Les gens confondent aliments et alimentation. « Il n’y a pas de mauvais aliments, il y a une mauvaise alimentation. Ce qui est important, c’est le lien entre l’alimentation, la génétique et le mode de vie. Ce qui compte, c’est le microbiote - idem pour les sols. Dans 1 gramme de terre, il y a 1 milliard de bactéries et 100 000 espèces de champignons différentes. Ce qui compte, c’est la faune bactérienne. L’essentiel de la vie sur terre se passe à l’échelle du micron. » Pourquoi, alors, de telles peurs animent-elles notre société ? Par ignorance, martèle Jean de Kervasdoué : « Les urbains ignorent tout du monde agricole ». Par excès de précaution, aussi : « Il y a une grande différence entre facteur de risque et cause de mortalité. La vie est une maladie sexuellement transmissible et 100 % mortelle. »

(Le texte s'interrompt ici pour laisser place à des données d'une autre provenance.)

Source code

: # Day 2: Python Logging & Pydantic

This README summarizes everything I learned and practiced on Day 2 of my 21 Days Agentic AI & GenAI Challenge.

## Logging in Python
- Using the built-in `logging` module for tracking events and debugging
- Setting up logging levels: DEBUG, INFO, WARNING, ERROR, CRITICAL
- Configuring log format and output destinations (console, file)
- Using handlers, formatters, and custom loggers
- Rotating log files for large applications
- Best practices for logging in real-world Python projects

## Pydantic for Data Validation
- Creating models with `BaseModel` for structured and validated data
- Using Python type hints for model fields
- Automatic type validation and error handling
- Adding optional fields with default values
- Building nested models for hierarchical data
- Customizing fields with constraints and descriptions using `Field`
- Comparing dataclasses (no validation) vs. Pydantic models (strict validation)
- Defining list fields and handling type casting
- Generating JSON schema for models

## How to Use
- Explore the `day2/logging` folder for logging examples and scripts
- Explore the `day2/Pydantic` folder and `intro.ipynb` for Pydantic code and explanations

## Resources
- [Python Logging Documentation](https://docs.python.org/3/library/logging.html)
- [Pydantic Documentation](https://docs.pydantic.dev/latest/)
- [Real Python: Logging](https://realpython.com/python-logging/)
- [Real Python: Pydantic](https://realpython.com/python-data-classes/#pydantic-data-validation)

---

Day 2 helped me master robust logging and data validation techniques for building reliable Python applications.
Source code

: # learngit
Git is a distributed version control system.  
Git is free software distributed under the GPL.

La confusion entre risque et danger est essentielle, pour Jean de Kervasdoué. « C’est tout le débat sur le glyphosate : selon certaines études, il serait génotoxique sur les rats à des doses très élevées, mais l’Organisation mondiale de la santé montre que le glyphosate n’est dangereux à aucune dose habituelle pour les agriculteurs, et encore moins pour les consommateurs. Si Emmanuel Macron continue à errer dans son interprétation des faits scientifiques, cela conduira à une aberration : on reviendra à la binette et au mal de dos, alors que tous les Européens continueront à utiliser ce produit. » Pour Jean de Kervasdoué, l’inscription du principe de précaution dans la Constitution française est une ineptie. « Qui décide contre quoi nous devons nous protéger ? Ce sont les écologistes. Ce sont eux qui définissent le problème et les normes à appliquer. »
Pourquoi ce débat fait-il rage maintenant ? « Nous avons à gérer l’abondance, et il n’est pas facile de choisir. Incapable de donner des emplois et encore moins un sens, la classe politique promet la protection et son principe. »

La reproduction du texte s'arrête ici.